"Shipyard is so easy to use. When we have internal data issues, I’m now able to build solutions that move data between APIs and databases in just a few hours."
Stop working on finding solutions to limitations and restrictions.
Spend more time working on what matters to your business.
"We don’t want to be in the business of maintaining servers and software. We want to be in the business of moving data. Shipyard lets our data team focus more on the things we’re good at and make a positive impact on the organization."
In Airflow, you can create reusable templates through Operations. The only problem? They require someone knowing the Operation exists and being capable of writing a script to use it.
Shipyard focuses on making templates usable without needing to know code. Each template you create maps a script's inputs to a basic form. End users only need to fill out that form and set triggers to start using the template.
There are more than 150 of these low-code Shipyard templates and they’re all open-source. You can see what’s under the hood and make any changes you feel are necessary using your own code.
Plus, when you use a template your team gets the observability into everywhere that template is used. No more guesswork to find every report you send to clients by Slack. You can finally scale the efforts of your data team and feel confident in tracking every new solution.
Why code when it’s not necessary?
"Shipyard has a lot of great features sets for the semi technical as well as very technical users who have a need to automate data transformation or various business processes. With seamless connections into many major platforms as well as capability to build your own python scripts, it has unlocked more time and improved many of our day to day tasks for reporting and more."
Data pros are already tasked with considerable responsibilities, and once they've crafted a script to perform a specific task, the last thing they need is the added burden of modifying it just to ensure it executes properly.
In the context of Airflow, the direct transfer of a functional script from a notebook or code editor into your DAG is impractical. Additional steps are required: you must insert an Airflow-specific decorator into the code for it to operate within your DAG, complicating the development process and creating unnecessary hurdles. This complexity can act as a barrier, excluding non-technical team members from participating in the data process and presenting yet another learning curve for new hires.

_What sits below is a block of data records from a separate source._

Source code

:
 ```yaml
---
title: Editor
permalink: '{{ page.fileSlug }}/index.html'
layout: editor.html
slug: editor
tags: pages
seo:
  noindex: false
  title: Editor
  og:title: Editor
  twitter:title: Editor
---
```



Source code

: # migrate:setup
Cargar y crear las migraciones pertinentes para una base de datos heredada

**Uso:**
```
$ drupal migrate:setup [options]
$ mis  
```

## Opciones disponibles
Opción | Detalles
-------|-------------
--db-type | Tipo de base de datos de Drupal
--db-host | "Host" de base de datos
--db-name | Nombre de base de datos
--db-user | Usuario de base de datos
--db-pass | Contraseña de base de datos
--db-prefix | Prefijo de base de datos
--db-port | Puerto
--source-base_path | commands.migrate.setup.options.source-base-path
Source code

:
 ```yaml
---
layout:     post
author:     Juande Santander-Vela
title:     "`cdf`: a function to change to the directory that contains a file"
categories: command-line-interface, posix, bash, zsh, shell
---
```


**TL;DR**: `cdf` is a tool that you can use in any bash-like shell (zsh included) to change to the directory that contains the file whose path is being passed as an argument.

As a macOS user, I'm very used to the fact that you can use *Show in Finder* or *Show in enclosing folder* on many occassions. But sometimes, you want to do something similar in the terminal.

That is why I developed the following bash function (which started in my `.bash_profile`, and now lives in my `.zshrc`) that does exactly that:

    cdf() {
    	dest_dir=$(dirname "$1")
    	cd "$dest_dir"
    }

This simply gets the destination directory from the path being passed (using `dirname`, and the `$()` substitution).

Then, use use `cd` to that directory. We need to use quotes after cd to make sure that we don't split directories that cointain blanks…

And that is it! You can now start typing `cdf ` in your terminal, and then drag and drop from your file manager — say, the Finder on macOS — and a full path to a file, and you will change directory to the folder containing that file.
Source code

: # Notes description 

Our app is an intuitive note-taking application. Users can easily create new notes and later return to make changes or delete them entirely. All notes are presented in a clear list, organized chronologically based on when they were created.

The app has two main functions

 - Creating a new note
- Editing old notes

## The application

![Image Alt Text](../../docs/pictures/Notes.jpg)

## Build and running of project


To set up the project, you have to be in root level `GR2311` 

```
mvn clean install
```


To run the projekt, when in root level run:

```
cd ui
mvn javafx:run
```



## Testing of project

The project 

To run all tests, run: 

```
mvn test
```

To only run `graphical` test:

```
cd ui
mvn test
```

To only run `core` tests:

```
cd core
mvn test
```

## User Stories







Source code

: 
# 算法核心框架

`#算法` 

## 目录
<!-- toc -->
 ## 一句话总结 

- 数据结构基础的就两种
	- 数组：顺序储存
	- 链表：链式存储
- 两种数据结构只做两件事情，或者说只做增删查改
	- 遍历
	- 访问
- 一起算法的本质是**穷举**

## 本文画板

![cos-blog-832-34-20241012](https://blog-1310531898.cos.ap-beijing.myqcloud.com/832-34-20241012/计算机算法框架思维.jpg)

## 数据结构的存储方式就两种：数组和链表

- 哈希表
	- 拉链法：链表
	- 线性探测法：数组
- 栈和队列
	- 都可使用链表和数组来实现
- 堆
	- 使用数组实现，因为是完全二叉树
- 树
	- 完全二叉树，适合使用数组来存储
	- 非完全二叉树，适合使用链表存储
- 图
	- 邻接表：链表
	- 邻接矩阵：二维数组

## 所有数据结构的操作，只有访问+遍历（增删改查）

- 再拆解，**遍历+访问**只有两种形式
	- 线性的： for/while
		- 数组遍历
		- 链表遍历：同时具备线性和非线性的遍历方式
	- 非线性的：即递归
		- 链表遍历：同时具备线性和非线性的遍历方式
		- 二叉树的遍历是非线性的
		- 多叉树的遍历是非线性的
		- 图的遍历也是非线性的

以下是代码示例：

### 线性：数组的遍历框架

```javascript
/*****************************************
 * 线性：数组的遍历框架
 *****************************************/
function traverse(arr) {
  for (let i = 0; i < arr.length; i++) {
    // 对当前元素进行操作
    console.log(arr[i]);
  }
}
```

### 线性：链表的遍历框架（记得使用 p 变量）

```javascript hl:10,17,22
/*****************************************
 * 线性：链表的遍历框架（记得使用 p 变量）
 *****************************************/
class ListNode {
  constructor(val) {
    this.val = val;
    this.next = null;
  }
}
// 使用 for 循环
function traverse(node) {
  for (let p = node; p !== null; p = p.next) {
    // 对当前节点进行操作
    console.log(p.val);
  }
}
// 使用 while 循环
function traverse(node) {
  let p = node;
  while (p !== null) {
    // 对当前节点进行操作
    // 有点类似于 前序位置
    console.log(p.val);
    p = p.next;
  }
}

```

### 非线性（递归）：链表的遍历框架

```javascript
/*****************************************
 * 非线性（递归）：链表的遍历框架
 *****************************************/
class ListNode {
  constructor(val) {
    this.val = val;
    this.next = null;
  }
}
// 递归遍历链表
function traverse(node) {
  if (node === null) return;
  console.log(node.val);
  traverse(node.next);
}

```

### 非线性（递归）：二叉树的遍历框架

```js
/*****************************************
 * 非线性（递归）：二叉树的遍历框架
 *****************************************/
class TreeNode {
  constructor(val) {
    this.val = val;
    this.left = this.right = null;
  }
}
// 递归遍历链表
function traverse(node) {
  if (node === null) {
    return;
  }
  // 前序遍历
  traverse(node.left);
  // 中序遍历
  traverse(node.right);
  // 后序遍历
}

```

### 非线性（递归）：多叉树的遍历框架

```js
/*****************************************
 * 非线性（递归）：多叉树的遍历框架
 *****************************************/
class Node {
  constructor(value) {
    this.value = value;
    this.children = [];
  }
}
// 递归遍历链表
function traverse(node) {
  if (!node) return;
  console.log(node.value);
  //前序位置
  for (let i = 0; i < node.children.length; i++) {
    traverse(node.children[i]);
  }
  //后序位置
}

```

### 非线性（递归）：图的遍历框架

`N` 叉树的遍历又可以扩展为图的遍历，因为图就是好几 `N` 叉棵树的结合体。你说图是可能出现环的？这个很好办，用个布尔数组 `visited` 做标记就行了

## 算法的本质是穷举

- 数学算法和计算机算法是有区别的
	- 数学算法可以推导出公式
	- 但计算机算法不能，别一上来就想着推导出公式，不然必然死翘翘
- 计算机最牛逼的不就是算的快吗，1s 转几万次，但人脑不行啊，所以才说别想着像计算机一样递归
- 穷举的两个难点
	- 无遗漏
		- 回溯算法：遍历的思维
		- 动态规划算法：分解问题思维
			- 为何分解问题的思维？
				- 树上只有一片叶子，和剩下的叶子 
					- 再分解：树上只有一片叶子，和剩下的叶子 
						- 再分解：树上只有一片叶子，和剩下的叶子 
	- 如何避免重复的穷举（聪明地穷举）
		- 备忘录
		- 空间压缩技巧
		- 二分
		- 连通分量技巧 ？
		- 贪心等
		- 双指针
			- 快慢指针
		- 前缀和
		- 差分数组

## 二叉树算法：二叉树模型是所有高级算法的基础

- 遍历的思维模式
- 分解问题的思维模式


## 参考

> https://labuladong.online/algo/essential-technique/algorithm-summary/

Shipyard, in contrast, streamlines the transition from development to production. It guarantees that if your script works in a notebook or code editor, it will function identically in Shipyard without the need for any additional, platform-specific decorators. This simplicity accelerates the integration of your code into your pipelines, optimizing the workflow for efficiency and ease.

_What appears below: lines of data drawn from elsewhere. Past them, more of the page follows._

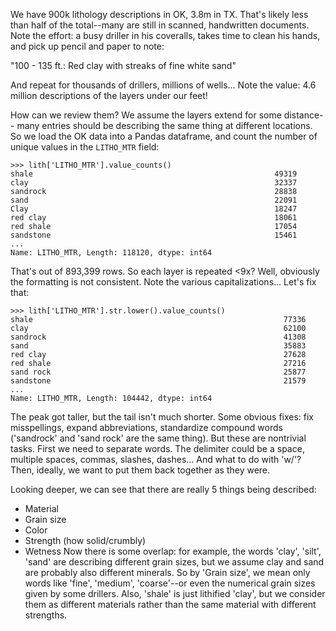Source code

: We have 900k lithology descriptions in OK, 3.8m in TX. That's likely less
than half of the total--many are still in scanned, handwritten documents.
Note the effort: a busy driller in his coveralls, takes time to clean his
hands, and pick up pencil and paper to note:

"100 - 135 ft.: Red clay with streaks of fine white sand"

And repeat for thousands of drillers, millions of wells...
Note the value: 4.6 million descriptions of the layers under our feet!

How can we review them? We assume the layers extend for some distance--
many entries should be describing the same thing at different locations.
So we load the OK data into a Pandas dataframe, and count the number of 
unique values in the `LITHO_MTR` field:

```
>>> lith['LITHO_MTR'].value_counts()
shale                                                      49319
clay                                                       32337
sandrock                                                   28838
sand                                                       22091
Clay                                                       18247
red clay                                                   18061
red shale                                                  17054
sandstone                                                  15461
...
Name: LITHO_MTR, Length: 118120, dtype: int64
```

That's out of 893,399 rows. So each layer is repeated <9x?
Well, obviously the formatting is not consistent. Note the various
capitalizations... Let's fix that:

```
>>> lith['LITHO_MTR'].str.lower().value_counts()
shale                                                        77336
clay                                                         62100
sandrock                                                     41308
sand                                                         35883
red clay                                                     27628
red shale                                                    27216
sand rock                                                    25877
sandstone                                                    21579
...
Name: LITHO_MTR, Length: 104442, dtype: int64
```

The peak got taller, but the tail isn't much shorter.
Some obvious fixes: fix misspellings, expand abbreviations, standardize
compound words ('sandrock' and 'sand rock' are the same thing).
But these are nontrivial tasks. First we need to separate words. The delimiter
could be a space, multiple spaces, commas, slashes, dashes... And what to do 
with 'w/'?
Then, ideally, we want to put them back together as they were.

Looking deeper, we can see that there are really 5 things being described:
- Material
- Grain size
- Color
- Strength (how solid/crumbly)
- Wetness
Now there is some overlap: for example, the words 'clay', 'silt', 'sand'
are describing different grain sizes, but we assume clay and sand are probably
also different minerals. So by 'Grain size', we mean only words like 'fine',
'medium', 'coarse'--or even the numerical grain sizes given by some drillers.
Also, 'shale' is just lithified 'clay', but we consider them as different
materials rather than the same material with different strengths.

Why settle for unnecessary complexity?
"Shipyard is way easier to use than the other data pipeline automation tools I investigated. We are able to quickly automate a wide range of our data processing tasks leveraging the great Python support Shipyard provides, including extracting data from and sending data to APIs, data transformation within our data warehouse, generating and emailing reports, and sending system error push alerts to our phones."
Airflow recommends that every script you write be atomic - where data doesn't need to be shared between the tasks. This structure results in monolithic scripts that run through a series of cascading steps. When errors inevitably occur, it's difficult to know what exactly went wrong. If you need to re-run your task, you have to start over from the beginning. If part of your solution needs to be used elsewhere, you'll end up with code snippet nightmares.

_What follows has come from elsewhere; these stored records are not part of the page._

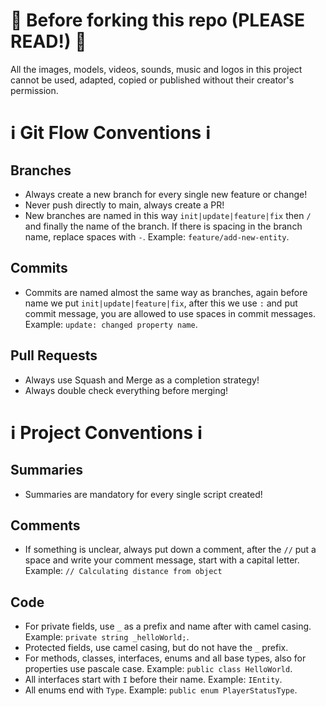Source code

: # 🚨 Before forking this repo (PLEASE READ!) 🚨
All the images, models, videos, sounds, music and logos in this project cannot be used, adapted, copied or published without their creator's permission.

# ℹ️ Git Flow Conventions ℹ️

## Branches
* Always create a new branch for every single new feature or change!
* Never push directly to main, always create a PR!
* New branches are named in this way ```init|update|feature|fix``` then ```/``` and finally the name of the branch. If there is spacing in the branch name, replace spaces with ```-```. Example: ```feature/add-new-entity```.

## Commits
* Commits are named almost the same way as branches, again before name we put ```init|update|feature|fix```, after this we use ```:``` and put commit message, you are allowed to use spaces in commit messages. Example: ```update: changed property name```.

## Pull Requests
* Always use Squash and Merge as a completion strategy!
* Always double check everything before merging!

# ℹ️ Project Conventions ℹ️

## Summaries
* Summaries are mandatory for every single script created!

## Comments
* If something is unclear, always put down a comment, after the ```//``` put a space and write your comment message, start with a capital letter. Example: ```// Calculating distance from object```

## Code
* For private fields, use ```_``` as a prefix and name after with camel casing. Example: ```private string _helloWorld;```.
* Protected fields, use camel casing, but do not have the ```_``` prefix.
* For methods, classes, interfaces, enums and all base types, also for properties use pascale case. Example: ```public class HelloWorld```.
* All interfaces start with ```I``` before their name. Example: ```IEntity```.
* All enums end with ```Type```. Example: ```public enum PlayerStatusType```.
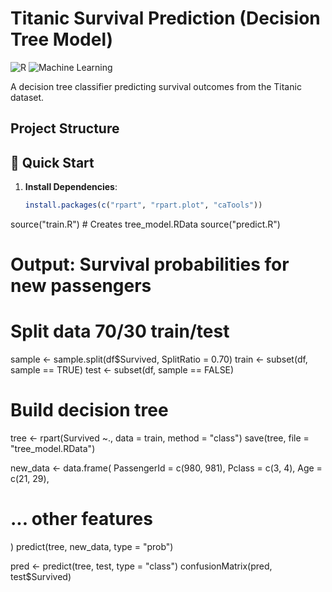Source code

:# Titanic Survival Prediction (Decision Tree Model)

![R](https://img.shields.io/badge/R-276DC3?style=for-the-badge&logo=r&logoColor=white) 
![Machine Learning](https://img.shields.io/badge/-Machine%20Learning-01D277?style=for-the-badge)

A decision tree classifier predicting survival outcomes from the Titanic dataset.

## Project Structure

## 🚀 Quick Start

1. **Install Dependencies**:
   ```R
   install.packages(c("rpart", "rpart.plot", "caTools")) 
   ```
source("train.R")  # Creates tree_model.RData
source("predict.R") 
# Output: Survival probabilities for new passengers

# Split data 70/30 train/test
sample <- sample.split(df$Survived, SplitRatio = 0.70)
train <- subset(df, sample == TRUE)
test <- subset(df, sample == FALSE)

# Build decision tree
tree <- rpart(Survived ~., data = train, method = "class")
save(tree, file = "tree_model.RData")

new_data <- data.frame(
  PassengerId = c(980, 981),
  Pclass = c(3, 4),
  Age = c(21, 29),
  # ... other features
)
predict(tree, new_data, type = "prob")

pred <- predict(tree, test, type = "class")
confusionMatrix(pred, test$Survived)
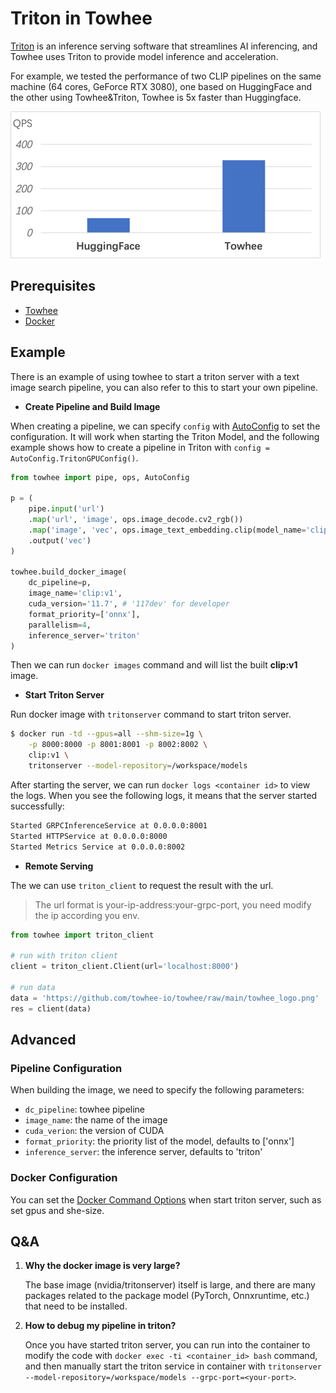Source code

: # Triton in Towhee

[Triton](https://github.com/triton-inference-server) is an inference serving software that streamlines AI inferencing, and Towhee uses Triton to provide model inference and acceleration. 

For example, we tested the performance of two CLIP pipelines on the same machine (64 cores, GeForce RTX 3080), one based on HuggingFace and the other using Towhee&Triton, Towhee is 5x faster than Huggingface.

![640](./qps.png)

## Prerequisites

- [Towhee](https://github.com/towhee-io/towhee)
- [Docker](https://docs.docker.com/engine/install/)

## Example

There is an example of using towhee to start a triton server with a text image search pipeline, you can also refer to this to start your own pipeline.

- **Create Pipeline and Build Image**

When creating a pipeline, we can specify `config` with [AutoConfig](../../../runtime/auto_config.py) to set the configuration. It will work when starting the Triton Model, and the following example shows how to create a pipeline in Triton with `config = AutoConfig.TritonGPUConfig()`.

```Python
from towhee import pipe, ops, AutoConfig

p = (
    pipe.input('url')
    .map('url', 'image', ops.image_decode.cv2_rgb())
    .map('image', 'vec', ops.image_text_embedding.clip(model_name='clip_vit_base_patch16', modality='image'), config=AutoConfig.TritonGPUConfig())
    .output('vec')
)

towhee.build_docker_image(
    dc_pipeline=p,
    image_name='clip:v1',
    cuda_version='11.7', # '117dev' for developer
    format_priority=['onnx'],
    parallelism=4,
    inference_server='triton'
)
```

Then we can run `docker images` command and will list the built **clip:v1** image.

- **Start Triton Server**

Run docker image with `tritonserver` command to start triton server.

```Bash
$ docker run -td --gpus=all --shm-size=1g \
    -p 8000:8000 -p 8001:8001 -p 8002:8002 \
    clip:v1 \
    tritonserver --model-repository=/workspace/models
```

After starting the server, we can run `docker logs <container id>` to view the logs. When you see the following logs, it means that the server started successfully:

```bash
Started GRPCInferenceService at 0.0.0.0:8001
Started HTTPService at 0.0.0.0:8000
Started Metrics Service at 0.0.0.0:8002
```

- **Remote Serving**

The we can use `triton_client` to request the result with the url.

> The url format is your-ip-address:your-grpc-port, you need modify the ip according you env.

```Python
from towhee import triton_client

# run with triton client
client = triton_client.Client(url='localhost:8000')

# run data
data = 'https://github.com/towhee-io/towhee/raw/main/towhee_logo.png'
res = client(data)
```

## Advanced

### Pipeline Configuration

When building the image, we need to specify the following parameters:

- `dc_pipeline`: towhee pipeline
- `image_name`: the name of the image
- `cuda_verion`: the version of CUDA
- `format_priority`: the priority list of the model, defaults to ['onnx']
- `inference_server`: the inference server, defaults to 'triton'

### Docker Configuration

You can set the [Docker Command Options](https://docs.docker.com/engine/reference/commandline/run/) when start triton server, such as set gpus and she-size.

## Q&A

1. **Why the docker image is very large?**

   The base image (nvidia/tritonserver) itself is large, and there are many packages related to the package model (PyTorch, Onnxruntime, etc.) that need to be installed.

2. **How to debug my pipeline in triton?**

   Once you have started triton server, you can run into the container to modify the code with `docker exec -ti <container_id> bash` command, and then manually start the triton service in container with `tritonserver --model-repository=/workspace/models --grpc-port=<your-port>`.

If you choose to not make your scripts atomic, you'll be stuck adding additional code to store or download your files and variables externally, adding even more points of failure to the process.
With Shipyard, every task can be broken down into its core functionality, with data seamlessly transferred from one step to the next. Write three separate components to download data, transform the data with business logic, and upload it to an external service. Reuse these components as many times as you like across the platform.
Plus, your data team can turn these components into custom templates that are available to the rest of the business. Teams can monitor template usage and make changes that bulk update every task built using it.
Why waste time trying to figure out what went wrong and then re-running tasks from the beginning?
"You can do so much with Shipyard that the possibilities are literally endless. Even when there isn't a Blueprint for your use case its very simple to create your own."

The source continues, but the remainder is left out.